Montgomery Bus Boycott
On December 1st, 1955, Rosa Parks refused to give her seat up to a white man and was then arrested. The Montgomery Women’s Political Council decided to have a bus boycott on the day of Rosa Parks trial, and because of the good outcome, they continued this boycott for a year (Keene, 772). Martin Luther King Jr came to be the true leader of this protest, advocating for nonviolence. They believed that the buses would not survive without African Americans paying to ride them, and eventually, they would stop the practice of segregating transportation. They had a couple demands of the city: allow first come first serve seating, and hire black bus drivers. These were denied, so they proceeded to go through with their plan. 42 stops were developed throughout the city, and volunteers would go pick up these people. People began bombing these points, which only gave more coverage to their efforts. Due to these acts, the MIA (Montgomery Improvement Association) decided to add desegregation of the buses to their list of demands.

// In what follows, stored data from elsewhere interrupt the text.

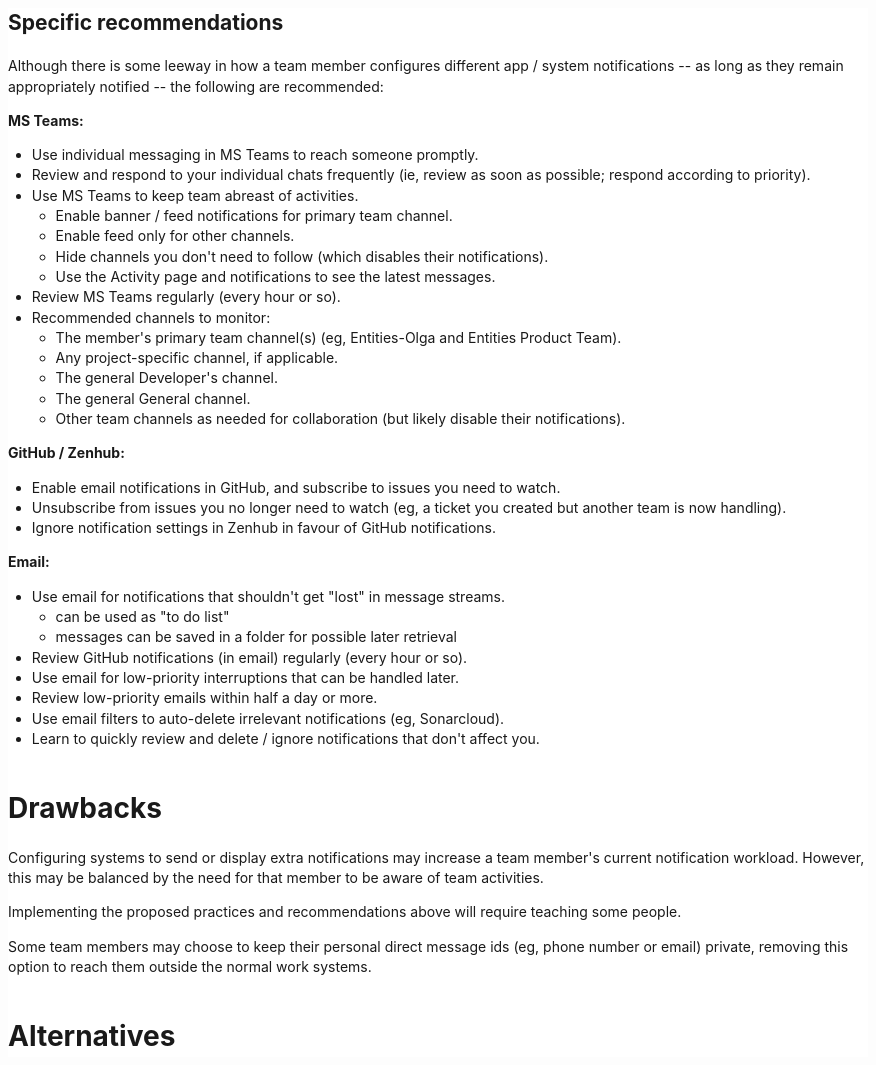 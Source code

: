 ## Specific recommendations

Although there is some leeway in how a team member configures different app / system notifications -- as long as they remain appropriately notified -- the following are recommended:

**MS Teams:**
- Use individual messaging in MS Teams to reach someone promptly.
- Review and respond to your individual chats frequently (ie, review as soon as possible; respond according to priority).
- Use MS Teams to keep team abreast of activities.
  - Enable banner / feed notifications for primary team channel.
  - Enable feed only for other channels.
  - Hide channels you don't need to follow (which disables their notifications).
  - Use the Activity page and notifications to see the latest messages.
- Review MS Teams regularly (every hour or so).
- Recommended channels to monitor:
  - The member's primary team channel(s) (eg, Entities-Olga and Entities Product Team).
  - Any project-specific channel, if applicable.
  - The general Developer's channel.
  - The general General channel.
  - Other team channels as needed for collaboration (but likely disable their notifications).

**GitHub / Zenhub:**
- Enable email notifications in GitHub, and subscribe to issues you need to watch.
- Unsubscribe from issues you no longer need to watch (eg, a ticket you created but another team is now handling).
- Ignore notification settings in Zenhub in favour of GitHub notifications.

**Email:**
- Use email for notifications that shouldn't get "lost" in message streams.
  - can be used as "to do list"
  - messages can be saved in a folder for possible later retrieval
- Review GitHub notifications (in email) regularly (every hour or so).
- Use email for low-priority interruptions that can be handled later.
- Review low-priority emails within half a day or more.
- Use email filters to auto-delete irrelevant notifications (eg, Sonarcloud).
- Learn to quickly review and delete / ignore notifications that don't affect you.

# Drawbacks

Configuring systems to send or display extra notifications may increase a team member's current notification workload. However, this may be balanced by the need for that member to be aware of team activities.

Implementing the proposed practices and recommendations above will require teaching some people.

Some team members may choose to keep their personal direct message ids (eg, phone number or email) private, removing this option to reach them outside the normal work systems.

# Alternatives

After the desegregation of schools, the focus moved to other places, like lunch counters and department stores. James Lawson started workshops to help college students with being able to perform these nonviolent tasks. He believed that violence would never have positive results. The sit-in that drew the most attention was one that occurred in 1960. Four college students decided to go sit at an all-white lunch counter in North Carolina. This put the sit-in movement in full swing. Churches and schools all over the south were sending people to various locations to sit even after they were refused service. Nashville Police ended up arresting Lawson’s group, and the lawyer that represented them had his home bombed.
These few acts led to great achievements in rights for African Americans. Although not directly related to these two events, schools were finally desegregated, and the federal government was backing the children that were being integrated into the previously all-white schools. This was done through the Brown V. Board of Education case. Buses ended up being completely desegregated, and they were allowed to sit wherever they wanted on a bus without being forced to move. It also caused the lunch counters to be open to all people as well. Without the actions of those heroic people, people would not have the rights that they do now.
Keene, Jennifer. Visions of America: A History of the United States, 2017. Print.